BIC/FTC/TAF has been the first line treatment for PLWH and shown to be non-inferior to other STR containing dolutegravir in two clinical trials(7, 9). GS-US-380-1490, a randomized clinical trial (RCT) tested BIC/FTC/TAF against dolutegravir, emtricitabine and tenofovir alafenamide and showed lower incidence of drug related events in the bictegravir group(7). Another RCT GS-US-380-1489 compared BIC/FTC/TAF against dolutegravir, abacavir and lamivudine reported lower drug-related adverse events and two times lower in vitro resistance in the bictegravir group(9). The adverse events in the dolutegravir group were primarily driven by nausea(9).
The contemporary ARV drugs have been associated with adverse events on liver by various mechanisms (4). For example, the NNRTI have been shown in clinical trials to cause grade 3/ 4 elevations in alanine transaminase (ALT) / aspartate transaminase (AST) by casuing direct cholestatic injury, hypersensitivity, or the immune reconstitution syndrome(10). However, doravirine, an NNRTI has been shown to cause grade 2 bilirubin elevation in 2% patients enrolled in DRIVE-FORWARD trial without any other liver function test abnormalities(11).

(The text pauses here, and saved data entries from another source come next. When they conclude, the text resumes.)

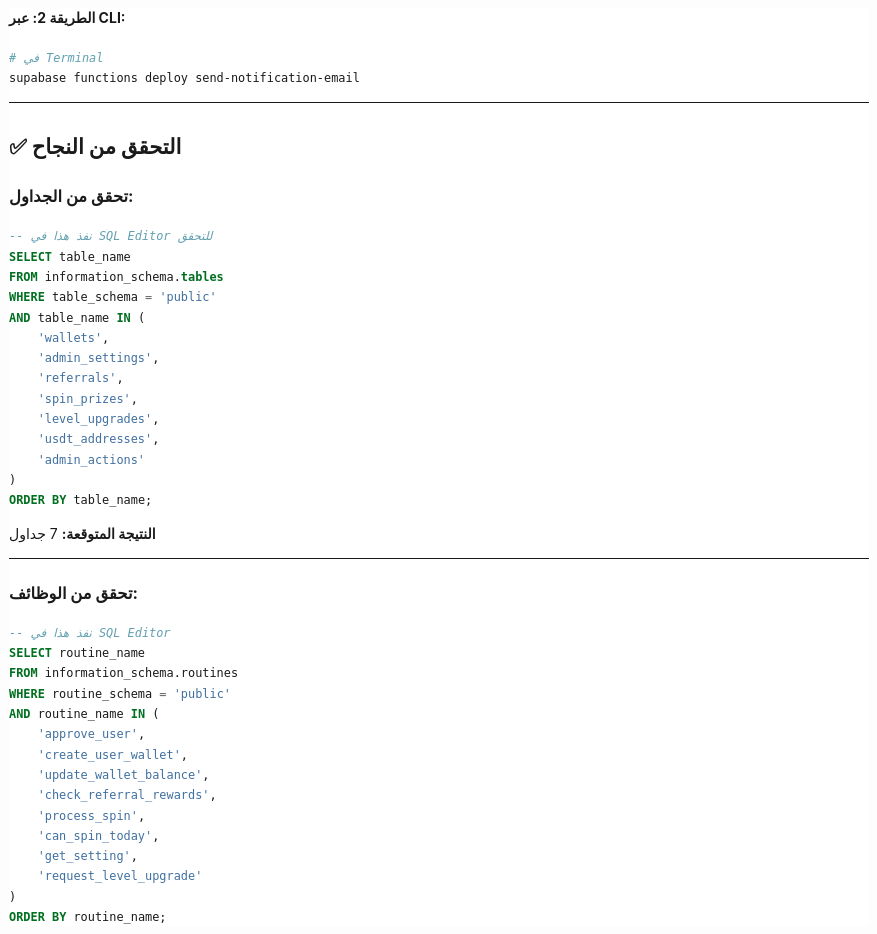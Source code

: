 #### الطريقة 2: عبر CLI:

```bash
# في Terminal
supabase functions deploy send-notification-email
```

---

## ✅ التحقق من النجاح

### تحقق من الجداول:

```sql
-- نفذ هذا في SQL Editor للتحقق
SELECT table_name 
FROM information_schema.tables 
WHERE table_schema = 'public' 
AND table_name IN (
    'wallets', 
    'admin_settings', 
    'referrals', 
    'spin_prizes', 
    'level_upgrades', 
    'usdt_addresses',
    'admin_actions'
)
ORDER BY table_name;
```

**النتيجة المتوقعة:** 7 جداول

---

### تحقق من الوظائف:

```sql
-- نفذ هذا في SQL Editor
SELECT routine_name 
FROM information_schema.routines 
WHERE routine_schema = 'public' 
AND routine_name IN (
    'approve_user',
    'create_user_wallet',
    'update_wallet_balance',
    'check_referral_rewards',
    'process_spin',
    'can_spin_today',
    'get_setting',
    'request_level_upgrade'
)
ORDER BY routine_name;
```
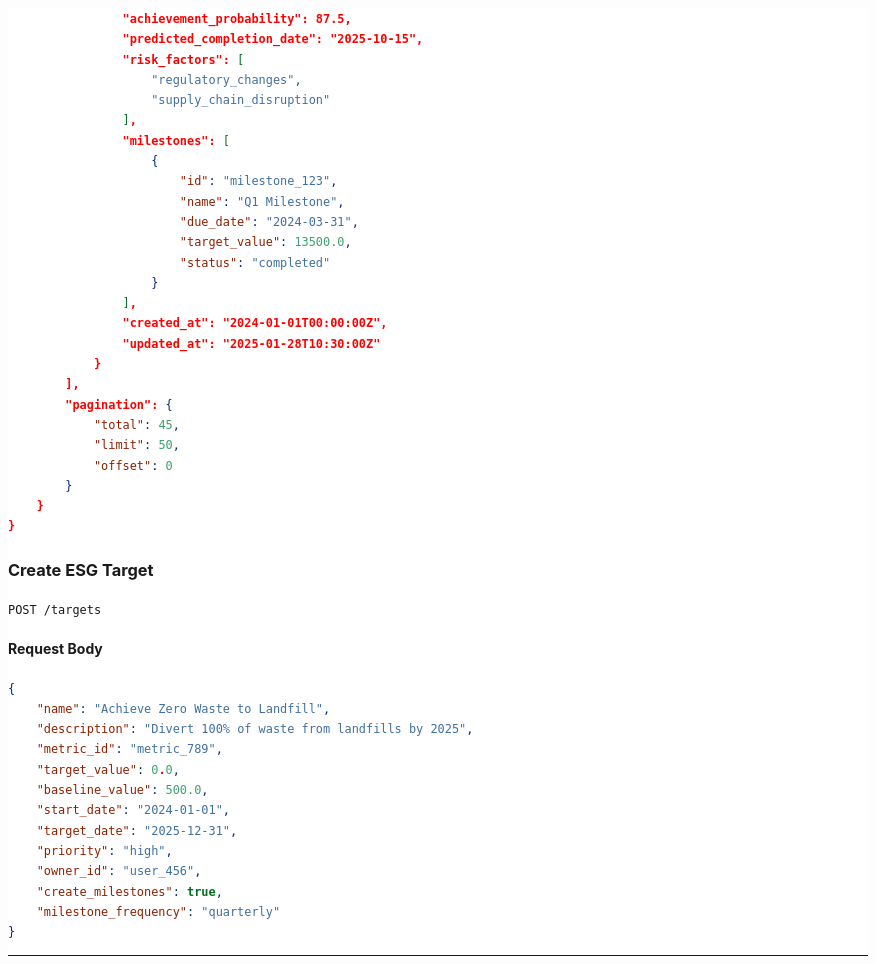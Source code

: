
 ```json
				"achievement_probability": 87.5,
				"predicted_completion_date": "2025-10-15",
				"risk_factors": [
					"regulatory_changes",
					"supply_chain_disruption"
				],
				"milestones": [
					{
						"id": "milestone_123",
						"name": "Q1 Milestone",
						"due_date": "2024-03-31",
						"target_value": 13500.0,
						"status": "completed"
					}
				],
				"created_at": "2024-01-01T00:00:00Z",
				"updated_at": "2025-01-28T10:30:00Z"
			}
		],
		"pagination": {
			"total": 45,
			"limit": 50,
			"offset": 0
		}
	}
}
```

### Create ESG Target

```http
POST /targets
```

#### Request Body

```json
{
	"name": "Achieve Zero Waste to Landfill",
	"description": "Divert 100% of waste from landfills by 2025",
	"metric_id": "metric_789",
	"target_value": 0.0,
	"baseline_value": 500.0,
	"start_date": "2024-01-01",
	"target_date": "2025-12-31",
	"priority": "high",
	"owner_id": "user_456",
	"create_milestones": true,
	"milestone_frequency": "quarterly"
}
```

---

The hepatotoxicity associated with NRTIs is thought to be mediated by mitochondrial toxicity(5). PIs also carry warning for elevations in ALT/AST in preexisting liver disease and can cause acute hepatitis(4). However, atazanavir (ATV), a PI is known to cause reversible increase in unconjugated bilrubin without liver injury due to UGT1A1 inhibition. In CASTLE study, ATV with ritonavir (ATV/r) was compared against lopinavir /ritonavir (LPV/r). It showed that 44% patients receiving ATV/r developed hyperbilirubinemia at any time through 96 weeks with 5% developing jaundice and < 1% discontinued treatment due to hyperbilirubinemia. It was not associated with abnormalities in liver transaminases or hepatic function(12).
Bilirubin is the product of heme catabolism. It is cleared by the liver by converting into a water-soluble metabolite for secretion into bile. This is done by conjugating bilirubin with glucuronic acid by bilirubin uridine diphosphate-glucuronosyltransferase (UGT), a microsomal enzyme(13).Unconjugated hyperbilirubinemia can be caused by either decreased uptake of bilirubin by liver cells or a defect in conjugation. Protease inhibitors (PIs) such as indinavir and ATV have an inhibitory effect on UGT enzyme and can cause hyperbilirubinemia, a mechanism similar to Gilbert syndrome(14). Genetic polymorphisms of UGT1A1 gene have been known to impact UGT activity along with polymorphisms in multidrug resistance gene1(MDR1), a transporter for ATV inside cells. Haplotype UGT1A1, UGT1A3, UGT1A7 and MDR1 3435 have been associated with hyperbilirubinemia(14). PIs also have been reported to inhibit the human organic anion transporting protein 1B1, which transports unconjugated bilirubin to the liver(15).
The hyperbilirubinemia by INSTIs is rarely reported and the mechanism remains unclear(4). In a phase III trial with the new medication cabotegravir combined with rilpivirine, minor increase in bilirubin concentrations were noted and thought to be due to unconjugated bilirubin competing for UGT1A1(16). This may be a similar mechanism of unconjugated hyperbilirubinemia from BIC/FTC/TAF but it remains unknown.
The common adverse events reported in the Trial 1489 and 1490 for BIC/FTC/TAF were diarrhea, nausea, headache, fatigue, abnormal dreams, dizziness and insomnia in > 2% of HIV-1 infected patients(6). More than 2% of the patients had grade 3 and 4 laboratory abnormalities such as elevation of hepatic enzymes, neutrophils, and cholesterol concentrations. Hyperbilirubinemia was seen in 12% of subjects in trials but was Grade 1 and Grade 2(6). Our case presented with grade 4 hyperbilirubinemia leading to discontinuation of the medication which has not been reported previously.
Among the medications in BIC/FTC/TAF, FTC and TAF are primarily excreted renally; the excretion of BIC is primarily hepatic. BIC is substrate for cytochrome P450-3A4(CYP3A4) and uridine diphosphate glucuronosyltransferase 1 family, polypeptide A1(UGT1A1), but the mechanism of hyperbilirubinemia, though looks similar to cabotegravir, remains to be defined(14). In our case the laboratory value was significant for low haptoglobin level which might suggest a concomitant hemolytic process. There is scarce data on antiretroviral drugs effects on erythrocyte’s cell membrane in vivo and clinical data is limited to case reports(17, 18).
It might be possible that our patient had an underlying defect in bilirubin metabolism, for example Gilbert's syndrome and an additional inhibition of the enzyme by medication can presented with florid hyperbilirubinemia.